§ **Work to complete**: Would you please copy all of the data exactly, skipping the images?

_____

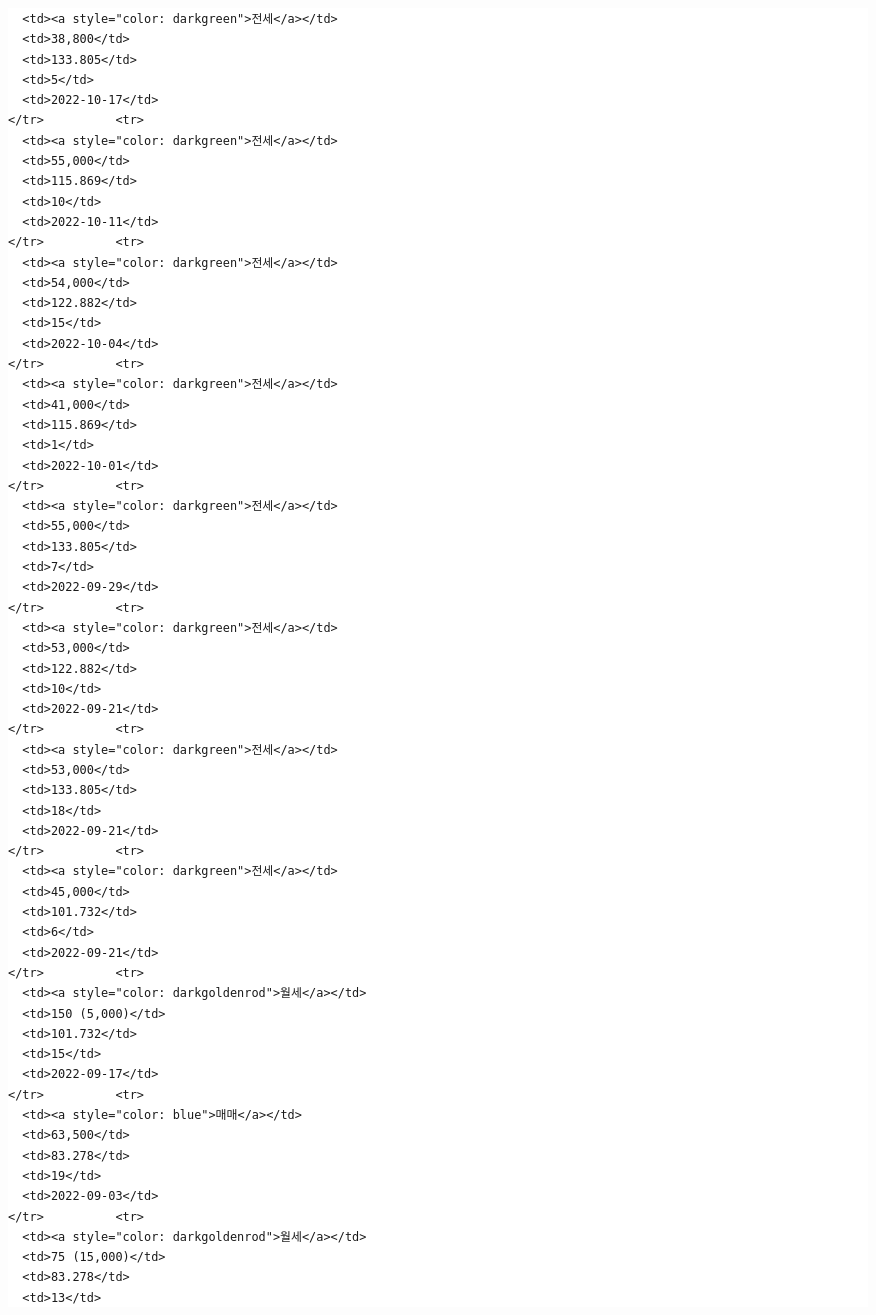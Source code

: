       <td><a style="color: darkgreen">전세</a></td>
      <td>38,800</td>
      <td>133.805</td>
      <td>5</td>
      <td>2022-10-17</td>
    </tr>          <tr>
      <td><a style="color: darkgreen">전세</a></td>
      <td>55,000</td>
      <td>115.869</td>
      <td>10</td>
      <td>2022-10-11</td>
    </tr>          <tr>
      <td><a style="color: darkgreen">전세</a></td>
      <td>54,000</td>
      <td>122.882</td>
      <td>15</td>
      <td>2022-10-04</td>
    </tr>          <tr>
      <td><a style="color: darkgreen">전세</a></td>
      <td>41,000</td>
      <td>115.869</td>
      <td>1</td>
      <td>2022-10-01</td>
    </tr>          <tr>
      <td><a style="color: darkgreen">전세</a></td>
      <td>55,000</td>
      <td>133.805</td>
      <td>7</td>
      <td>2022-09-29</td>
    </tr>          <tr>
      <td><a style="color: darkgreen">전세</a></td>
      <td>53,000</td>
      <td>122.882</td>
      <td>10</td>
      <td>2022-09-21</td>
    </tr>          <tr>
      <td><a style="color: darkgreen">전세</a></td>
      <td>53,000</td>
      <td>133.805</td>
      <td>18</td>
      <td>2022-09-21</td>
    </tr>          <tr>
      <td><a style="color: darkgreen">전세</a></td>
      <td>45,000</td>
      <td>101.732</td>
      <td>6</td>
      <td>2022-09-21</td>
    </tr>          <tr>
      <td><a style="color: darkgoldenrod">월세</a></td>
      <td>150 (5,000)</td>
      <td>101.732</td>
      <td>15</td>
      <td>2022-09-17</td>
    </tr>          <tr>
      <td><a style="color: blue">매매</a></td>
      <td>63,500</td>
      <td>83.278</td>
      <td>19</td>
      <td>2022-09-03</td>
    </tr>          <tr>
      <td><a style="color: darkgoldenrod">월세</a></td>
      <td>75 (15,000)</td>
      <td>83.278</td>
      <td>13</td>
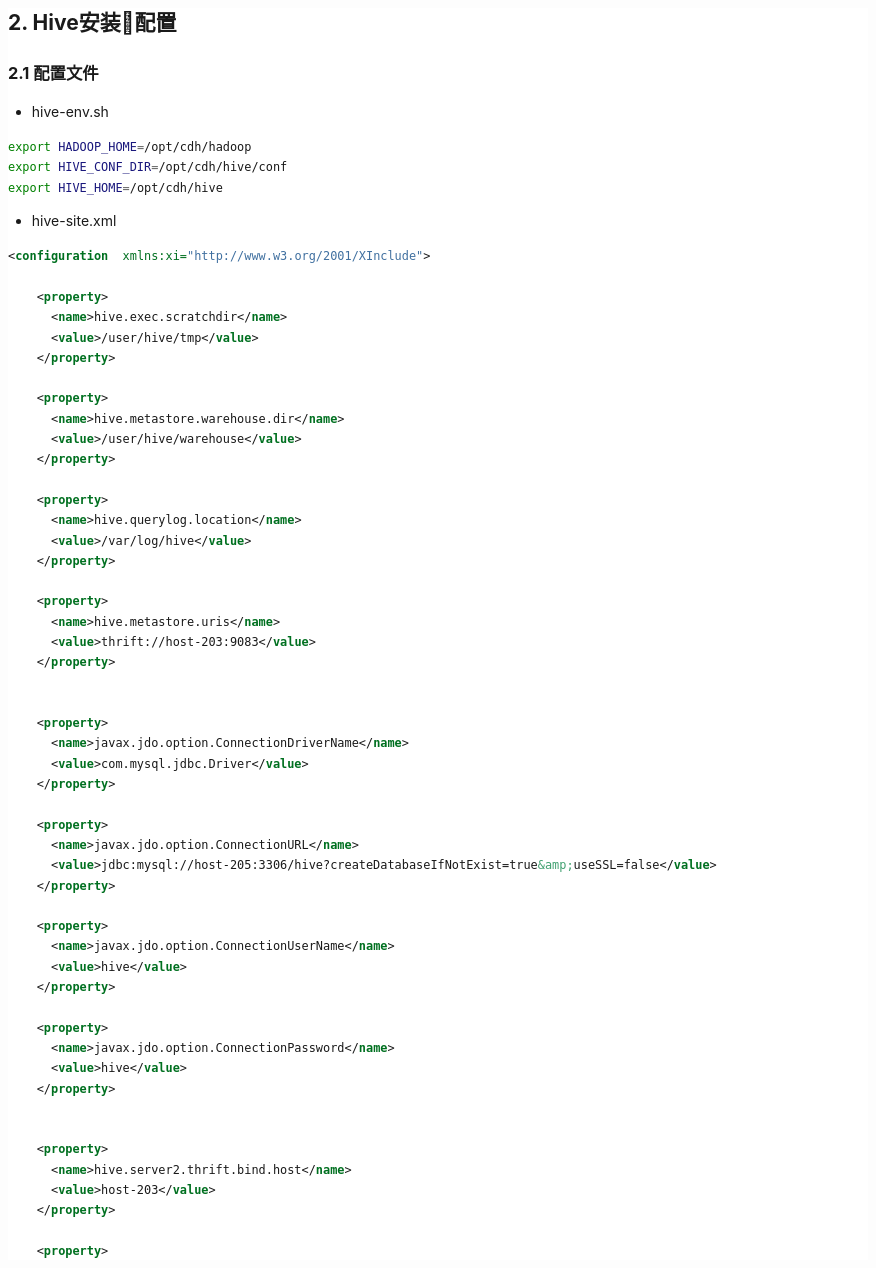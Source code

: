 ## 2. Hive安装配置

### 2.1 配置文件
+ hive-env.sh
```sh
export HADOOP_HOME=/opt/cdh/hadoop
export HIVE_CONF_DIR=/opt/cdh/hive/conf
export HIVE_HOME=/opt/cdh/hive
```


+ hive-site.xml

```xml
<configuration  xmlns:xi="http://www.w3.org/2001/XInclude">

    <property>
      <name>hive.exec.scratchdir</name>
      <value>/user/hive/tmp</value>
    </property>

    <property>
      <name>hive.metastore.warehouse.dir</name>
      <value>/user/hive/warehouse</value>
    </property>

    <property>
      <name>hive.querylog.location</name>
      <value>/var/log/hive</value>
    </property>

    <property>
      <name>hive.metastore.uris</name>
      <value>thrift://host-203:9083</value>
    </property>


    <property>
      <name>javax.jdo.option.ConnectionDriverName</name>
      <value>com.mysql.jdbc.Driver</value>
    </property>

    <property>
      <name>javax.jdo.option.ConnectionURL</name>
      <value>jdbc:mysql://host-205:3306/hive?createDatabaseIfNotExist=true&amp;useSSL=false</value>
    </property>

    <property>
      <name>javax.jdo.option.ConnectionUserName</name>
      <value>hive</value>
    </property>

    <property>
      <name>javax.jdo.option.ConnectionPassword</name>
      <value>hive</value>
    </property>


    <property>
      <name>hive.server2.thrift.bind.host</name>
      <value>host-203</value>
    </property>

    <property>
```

_____

§ **Solution to the problem**:
Source code

:       <td><a style="color: darkgreen">전세</a></td>
      <td>38,800</td>
      <td>133.805</td>
      <td>5</td>
      <td>2022-10-17</td>
    </tr>          <tr>
      <td><a style="color: darkgreen">전세</a></td>
      <td>55,000</td>
      <td>115.869</td>
      <td>10</td>
      <td>2022-10-11</td>
    </tr>          <tr>
      <td><a style="color: darkgreen">전세</a></td>
      <td>54,000</td>
      <td>122.882</td>
      <td>15</td>
      <td>2022-10-04</td>
    </tr>          <tr>
      <td><a style="color: darkgreen">전세</a></td>
      <td>41,000</td>
      <td>115.869</td>
      <td>1</td>
      <td>2022-10-01</td>
    </tr>          <tr>
      <td><a style="color: darkgreen">전세</a></td>
      <td>55,000</td>
      <td>133.805</td>
      <td>7</td>
      <td>2022-09-29</td>
    </tr>          <tr>
      <td><a style="color: darkgreen">전세</a></td>
      <td>53,000</td>
      <td>122.882</td>
      <td>10</td>
      <td>2022-09-21</td>
    </tr>          <tr>
      <td><a style="color: darkgreen">전세</a></td>
      <td>53,000</td>
      <td>133.805</td>
      <td>18</td>
      <td>2022-09-21</td>
    </tr>          <tr>
      <td><a style="color: darkgreen">전세</a></td>
      <td>45,000</td>
      <td>101.732</td>
      <td>6</td>
      <td>2022-09-21</td>
    </tr>          <tr>
      <td><a style="color: darkgoldenrod">월세</a></td>
      <td>150 (5,000)</td>
      <td>101.732</td>
      <td>15</td>
      <td>2022-09-17</td>
    </tr>          <tr>
      <td><a style="color: blue">매매</a></td>
      <td>63,500</td>
      <td>83.278</td>
      <td>19</td>
      <td>2022-09-03</td>
    </tr>          <tr>
      <td><a style="color: darkgoldenrod">월세</a></td>
      <td>75 (15,000)</td>
      <td>83.278</td>
      <td>13</td>
Source code

: ## 2. Hive安装配置

### 2.1 配置文件
+ hive-env.sh
```sh
export HADOOP_HOME=/opt/cdh/hadoop
export HIVE_CONF_DIR=/opt/cdh/hive/conf
export HIVE_HOME=/opt/cdh/hive
```


+ hive-site.xml

```xml
<configuration  xmlns:xi="http://www.w3.org/2001/XInclude">

    <property>
      <name>hive.exec.scratchdir</name>
      <value>/user/hive/tmp</value>
    </property>

    <property>
      <name>hive.metastore.warehouse.dir</name>
      <value>/user/hive/warehouse</value>
    </property>

    <property>
      <name>hive.querylog.location</name>
      <value>/var/log/hive</value>
    </property>

    <property>
      <name>hive.metastore.uris</name>
      <value>thrift://host-203:9083</value>
    </property>


    <property>
      <name>javax.jdo.option.ConnectionDriverName</name>
      <value>com.mysql.jdbc.Driver</value>
    </property>

    <property>
      <name>javax.jdo.option.ConnectionURL</name>
      <value>jdbc:mysql://host-205:3306/hive?createDatabaseIfNotExist=true&amp;useSSL=false</value>
    </property>

    <property>
      <name>javax.jdo.option.ConnectionUserName</name>
      <value>hive</value>
    </property>

    <property>
      <name>javax.jdo.option.ConnectionPassword</name>
      <value>hive</value>
    </property>


    <property>
      <name>hive.server2.thrift.bind.host</name>
      <value>host-203</value>
    </property>

    <property>
```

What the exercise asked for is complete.